====== EXTRACTED ENTRIES ======

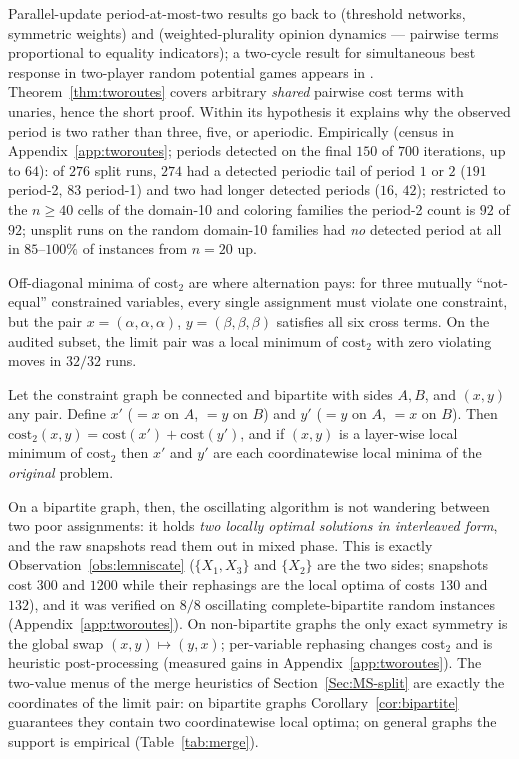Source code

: Parallel-update period-at-most-two results go back to
\citet{GolesOlivos80} (threshold networks, symmetric weights) and
\citet{PoljakSura83} (weighted-plurality opinion dynamics --- pairwise
terms proportional to equality indicators); a two-cycle result for
simultaneous best response in two-player random potential games appears
in \citet{AshkenaziGolan25}.  Theorem~\ref{thm:tworoutes} covers
arbitrary \emph{shared} pairwise cost terms with unaries, hence the short
proof.  Within its hypothesis it explains why the observed period is two
rather than three, five, or aperiodic.  Empirically (census in
Appendix~\ref{app:tworoutes}; periods detected on the final $150$ of
$700$ iterations, up to $64$): of $276$ split runs, $274$ had a detected
periodic tail of period $1$ or $2$ ($191$ period-2, $83$ period-1) and
two had longer detected periods ($16$, $42$); restricted to the
$n \ge 40$ cells of the domain-10 and coloring families the period-2
count is $92$ of $92$; unsplit runs on the random domain-10 families had
\emph{no} detected period at all in $85$--$100\%$ of instances from
$n{=}20$ up.

Off-diagonal minima of $\mathrm{cost}_2$ are where alternation pays: for
three mutually ``not-equal'' constrained variables, every single
assignment must violate one constraint, but the pair
$x = (\alpha,\alpha,\alpha)$, $y = (\beta,\beta,\beta)$ satisfies all six
cross terms.  On the audited subset, the limit pair was a local minimum
of $\mathrm{cost}_2$ with zero violating moves in $32/32$ runs.

\begin{corollary}\label{cor:bipartite}
Let the constraint graph be connected and bipartite with sides $A, B$,
and $(x,y)$ any pair.  Define $x'$ ($=x$ on $A$, $=y$ on $B$) and $y'$
($=y$ on $A$, $=x$ on $B$).  Then
$\mathrm{cost}_2(x, y) = \mathrm{cost}(x') + \mathrm{cost}(y')$, and if
$(x,y)$ is a layer-wise local minimum of $\mathrm{cost}_2$ then $x'$ and
$y'$ are each coordinatewise local minima of the \emph{original} problem.
\end{corollary}

On a bipartite graph, then, the oscillating algorithm is not wandering
between two poor assignments: it holds \emph{two locally optimal
solutions in interleaved form}, and the raw snapshots read them out in
mixed phase.  This is exactly Observation~\ref{obs:lemniscate}
($\{X_1, X_3\}$ and $\{X_2\}$ are the two sides; snapshots cost $300$ and
$1200$ while their rephasings are the local optima of costs $130$ and
$132$), and it was verified on $8/8$ oscillating complete-bipartite
random instances (Appendix~\ref{app:tworoutes}).  On non-bipartite graphs
the only exact symmetry is the global swap $(x,y)\mapsto(y,x)$;
per-variable rephasing changes $\mathrm{cost}_2$ and is heuristic
post-processing (measured gains in Appendix~\ref{app:tworoutes}).  The
two-value menus of the merge heuristics of Section~\ref{Sec:MS-split} are
exactly the coordinates of the limit pair: on bipartite graphs
Corollary~\ref{cor:bipartite} guarantees they contain two coordinatewise
local optima; on general graphs the support is empirical
(Table~\ref{tab:merge}).

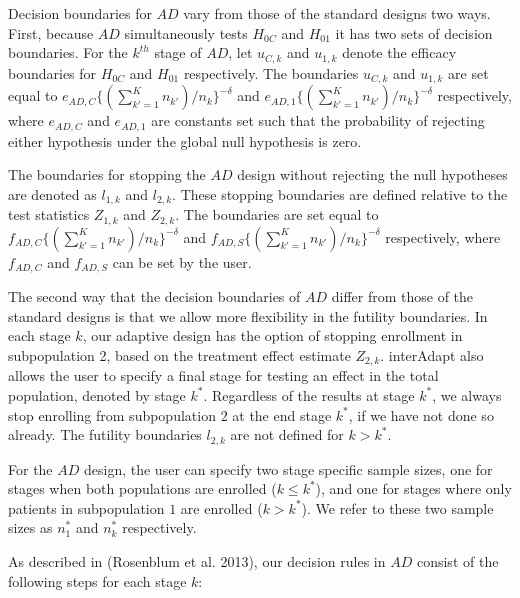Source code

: \documentclass{article}
\newcommand{\interAdapt}{\textsf{interAdapt }}
\begin{document}
Decision boundaries for $AD$ vary from those of the standard designs two ways. First, because $AD$ simultaneously tests $H_{0C}$ and $H_{01}$ it has two sets of decision boundaries. For the $k^{th}$ stage of $AD$, let $u_{C,k}$ and $u_{1,k}$ denote the efficacy boundaries for $H_{0C}$ and $H_{01}$ respectively. The boundaries $u_{C,k}$ and $u_{1,k}$ are set equal to $e_{AD,C}\{(\sum_{k'=1}^{K} n_{k'})/n_k\}^{-δ}$ and $e_{AD,1}\{(\sum_{k'=1}^{K} n_{k'})/n_k\}^{-δ}$ respectively, where $e_{AD,C}$  and $e_{AD,1}$ are constants set such that the probability of rejecting either hypothesis under the global null hypothesis is zero. 

The boundaries for stopping the $AD$ design without rejecting the null hypotheses are denoted as $l_{1,k}$ and $l_{2,k}$. These stopping boundaries are defined relative to the test statistics $Z_{1,k}$ and $Z_{2,k}$. The boundaries are set equal to $f_{AD,C}\{(\sum_{k'=1}^{K} n_{k'})/n_k\}^{-δ}$ and $f_{AD,S}\{(\sum_{k'=1}^{K} n_{k'})/n_k\}^{-δ}$ respectively, where $f_{AD,C}$ and $f_{AD,S}$ can be set by the user.

The second way that the decision boundaries of $AD$ differ from those of the standard designs is that we allow more flexibility in the futility boundaries. In each stage $k$, our adaptive design has the option of stopping enrollment in subpopulation 2, based on the treatment effect estimate $Z_{2,k}$. \interAdapt also allows the user to specify a final stage for testing an effect in the total population, denoted by stage $k^*$. Regardless of the results at stage $k^*$, we always stop enrolling from subpopulation $2$ at the end stage $k^*$, if we have not done so already. The futility boundaries $l_{2,k}$ are not defined for $k>k^*$.


For the $AD$ design, the user can specify two stage specific sample sizes, one for stages when both populations are enrolled ($k≤k^*$), and one for stages where only patients in subpopulation $1$ are enrolled ($k>k^*$). We refer to these two sample sizes as $n_1^*$ and $n_k^*$ respectively.

As described in (Rosenblum et al. 2013)\cite{Rosenblum2013AdaptMISTIE}, our decision rules in $AD$ consist of the following steps for each stage $k$:
\end{document}
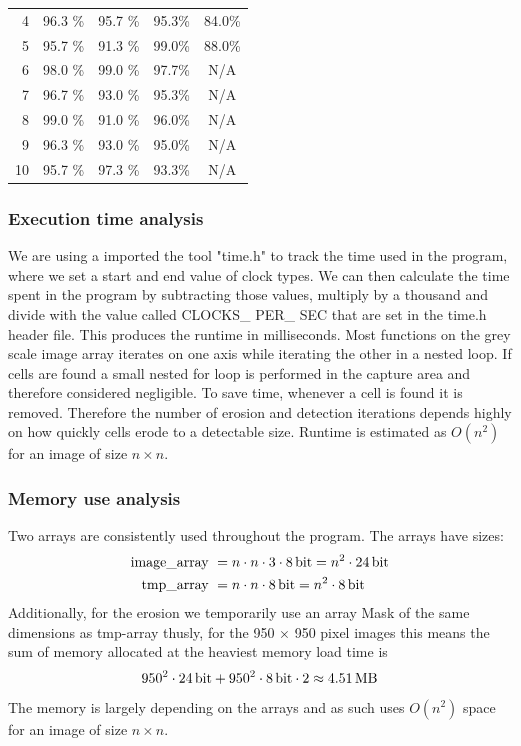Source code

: \documentclass[a4paper, english]{article}
\numberwithin{equation}{section}
\begin{document}
\begin{table}[H]
\begin{subtable}[t]{.49\textwidth}
\begin{tabular}{rcccc}
        4  & 96.3 \% & 95.7 \% & 95.3\% & 84.0\%   \\
        5  & 95.7 \% & 91.3 \% & 99.0\% & 88.0\%   \\
        6  & 98.0 \% & 99.0 \% & 97.7\% & N/A        \\
        7  & 96.7 \% & 93.0 \% & 95.3\% & N/A        \\
        8  & 99.0 \% & 91.0 \% & 96.0\% & N/A        \\
        9  & 96.3 \% & 93.0 \% & 95.0\% & N/A        \\
        10 & 95.7 \% & 97.3 \% & 93.3\% & N/A        \\
    \end{tabular}
    \end{subtable}
    \end{table}
\subsubsection{Execution time analysis}
We are using a imported the tool "time.h" to track the time used in the program, where we set a start and end value of clock types. We can then calculate the time spent in the program by subtracting those values, multiply by a thousand and divide with the value called CLOCKS\_ PER\_ SEC that are set in the time.h header file. This produces the runtime in milliseconds.\newline
Most functions on the grey scale image array iterates on one axis while iterating the other in a nested loop. If cells are found a small nested for loop is performed in the capture area and therefore considered negligible. To save time, whenever a cell is found it is removed. Therefore the number of erosion and detection iterations depends highly on how quickly cells erode to a detectable size.
Runtime is estimated as \(O(n^2)\) for an image of size \(n\times n\).
\subsubsection{Memory use analysis}\label{sec:mem}
Two arrays are consistently used throughout the program. The arrays have sizes:
\begin{align}
    \text{image\_array} \  & = n \cdot n \cdot 3 \cdot \SI{8}{\bit} = n^2 \cdot \SI{24}{\bit} \\
    \text{tmp\_array} \    & = n \cdot n \cdot \SI{8}{\bit} = n^2 \cdot \SI{8}{\bit}
\end{align}
Additionally, for the erosion we temporarily use an array Mask of the same dimensions as tmp-array thusly,
for the 950 \(\times\) 950 pixel images this means the sum of memory allocated at the heaviest memory load time is
\begin{align}
    950^2 \cdot \SI{24}{\bit} + 950^2 \cdot \SI{8}{\bit} \cdot 2  \approx \SI{4.51}{\mega\byte}
\end{align}
The memory is largely depending on the arrays and as such uses \(O(n^2)\) space for an image of size \(n\times n\).
\end{document}
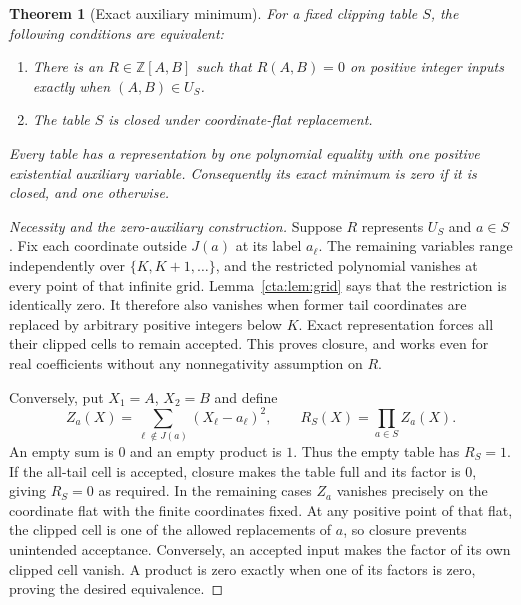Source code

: \documentclass[11pt]{article}
\newtheorem{theorem}{Theorem}[section]
\theoremstyle{definition}
\theoremstyle{remark}
\begin{document}
\begin{theorem}[Exact auxiliary minimum]\label{cta:thm:classification}
For a fixed clipping table $S$, the following conditions are equivalent:
\begin{enumerate}[label=(\roman*)]
\item There is an $R\in\mathbb Z[A,B]$ such that $R(A,B)=0$ on positive
integer inputs exactly when $(A,B)\in U_S$.
\item The table $S$ is closed under coordinate-flat replacement.
\end{enumerate}
Every table has a representation by one polynomial equality with one
positive existential auxiliary variable. Consequently its exact minimum
is zero if it is closed, and one otherwise.
\end{theorem}
\begin{proof}[Necessity and the zero-auxiliary construction]
Suppose $R$ represents $U_S$ and $a\in S$. Fix each coordinate outside
$J(a)$ at its label $a_\ell$. The remaining variables range independently
over $\{K,K+1,\ldots\}$, and the restricted polynomial vanishes at every
point of that infinite grid. Lemma~\ref{cta:lem:grid} says that the restriction
is identically zero. It therefore also vanishes when former tail
coordinates are replaced by arbitrary positive integers below $K$.
Exact representation forces all their clipped cells to remain accepted.
This proves closure, and works even for real coefficients without any
nonnegativity assumption on $R$.

Conversely, put $X_1=A$, $X_2=B$ and define
\begin{equation}\label{cta:eq:zeropoly}
 Z_a(X)=\sum_{\ell\notin J(a)}(X_\ell-a_\ell)^2,
 \qquad R_S(X)=\prod_{a\in S}Z_a(X).
\end{equation}
An empty sum is $0$ and an empty product is $1$. Thus the empty table
has $R_S=1$. If the all-tail cell is accepted, closure makes the table
full and its factor is $0$, giving $R_S=0$ as required.
In the remaining cases $Z_a$ vanishes precisely on the coordinate flat
with the finite coordinates fixed. At any positive point of that flat,
the clipped cell is one of the allowed replacements of $a$, so closure
prevents unintended acceptance. Conversely, an accepted input makes the
factor of its own clipped cell vanish. A product is zero exactly when
one of its factors is zero, proving the desired equivalence.
\end{proof}
\end{document}
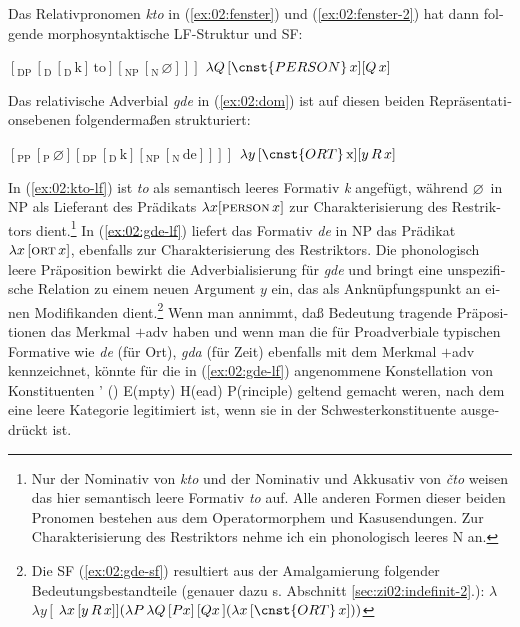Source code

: \documentclass[output=paper, colorlinks, citecolor=brown, booklanguage=german]{langscibook}
\begin{document}
\begin{otherlanguage}{german}
Das Relativpronomen \textit{kto} in (\ref{ex:02:fenster}) und (\ref{ex:02:fenster-2}) hat dann folgende morpho\-syn\-tak\-ti\-sche LF-Struktur und SF:

\newpage
\ea
    \ea\label{ex:02:kto-lf} $[_\textrm{DP}\, [_\textrm{D}\, [_\textrm{D}\, \textrm{k} ]\, \textrm{to} ] [_\textrm{NP}\, [_\textrm{N}\, \varnothing ]]]$
    \ex\label{ex:02:kto-sf} $\lambda Q\, [\cnst{PERSON}\, x] [ Q\, x ]$
    \z
\z 

\noindent Das relativische Adverbial \textit{gde} in (\ref{ex:02:dom}) ist auf diesen beiden Repräsentationsebenen folgendermaßen strukturiert:

\ea
    \ea\label{ex:02:gde-lf} $[_\textrm{PP}\, [_\textrm{P}\, \varnothing ][_\textrm{DP}\, [_\textrm{D}\, \textrm{k} ] [_\textrm{NP}\, [_\textrm{N}\, \textrm{de} ]]]]$
    \ex\label{ex:02:gde-sf} $\lambda y\, [\cnst{ORT}\, \textrm{x} ] [ y\, R\, x ]$
\z\z 

\noindent In (\ref{ex:02:kto-lf}) ist \textit{to} als semantisch leeres Formativ \textit{k} angefügt, während $\varnothing\,$ in NP als Lieferant des Prädikats $\lambda x [\textsc{person}\, x ]$ zur Charakterisierung des Restriktors \mbox{dient}.\footnote{Nur der Nominativ von \textit{kto} und der Nominativ und Akkusativ von \textit{čto} weisen das hier semantisch leere Formativ \textit{to} auf. Alle anderen Formen dieser beiden Pronomen bestehen aus dem Operatormorphem und Kasusendungen. Zur Charakterisierung des Restriktors nehme ich ein phonologisch leeres N an.} In (\ref{ex:02:gde-lf}) liefert das Formativ \textit{de} in NP das Prädikat $\lambda x\, [\textsc{ort}\, x ]$, ebenfalls zur Charakterisierung des Restriktors. Die phonologisch leere Präposition bewirkt die Adverbialisierung für \textit{gde} und bringt eine unspezifische Relation zu einem neuen Argument $y$ ein, das als Anknüpfungspunkt an einen Modifikanden \mbox{dient}.\footnote{\label{fn:10} Die SF (\ref{ex:02:gde-sf}) resultiert aus der Amalgamierung folgender Bedeutungsbestandteile (genauer dazu s. Abschnitt \ref{sec:zi02:indefinit-2}.):
    \ea $\lambda$ $\lambda y\, [$ $\lambda x\, [ y\, R\, x ]] (\lambda P\, \lambda Q\, [P x] \, [ Q x\, ] (\lambda x\, [\cnst{ORT}\, x]))$
    \z 
} Wenn man annimmt, daß Bedeutung tragende Präpositionen das Merkmal $+$adv haben und wenn man die für Proadverbiale typischen Formative wie \textit{de} (für Ort), \textit{gda} (für Zeit) ebenfalls mit dem Merkmal $+$adv kennzeichnet, könnte für die in (\ref{ex:02:gde-lf}) angenommene Konstellation von Konstituenten \citeauthor{zi02:Emonds1987}' (\citeyear{zi02:Emonds1987}) E(mpty) H(ead) P(rinciple) geltend gemacht weren, nach dem eine leere Kategorie legitimiert ist, wenn sie in der Schwesterkonstituente ausgedrückt ist.


\end{otherlanguage}
\end{document}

======

• **EXERCISE DETAILS**: Return, with no change at all, every line in the entries above from the line containing "period is two" through the line containing "assignment must violate".

• **RESPONSE FOR THIS EXERCISE**:
proof.  Within its hypothesis it explains why the observed period is two
rather than three, five, or aperiodic.  Empirically (census in
Appendix~\ref{app:tworoutes}; periods detected on the final $150$ of
$700$ iterations, up to $64$): of $276$ split runs, $274$ had a detected
periodic tail of period $1$ or $2$ ($191$ period-2, $83$ period-1) and
two had longer detected periods ($16$, $42$); restricted to the
$n \ge 40$ cells of the domain-10 and coloring families the period-2
count is $92$ of $92$; unsplit runs on the random domain-10 families had
\emph{no} detected period at all in $85$--$100\%$ of instances from
$n{=}20$ up.

Off-diagonal minima of $\mathrm{cost}_2$ are where alternation pays: for
three mutually ``not-equal'' constrained variables, every single
assignment must violate one constraint, but the pair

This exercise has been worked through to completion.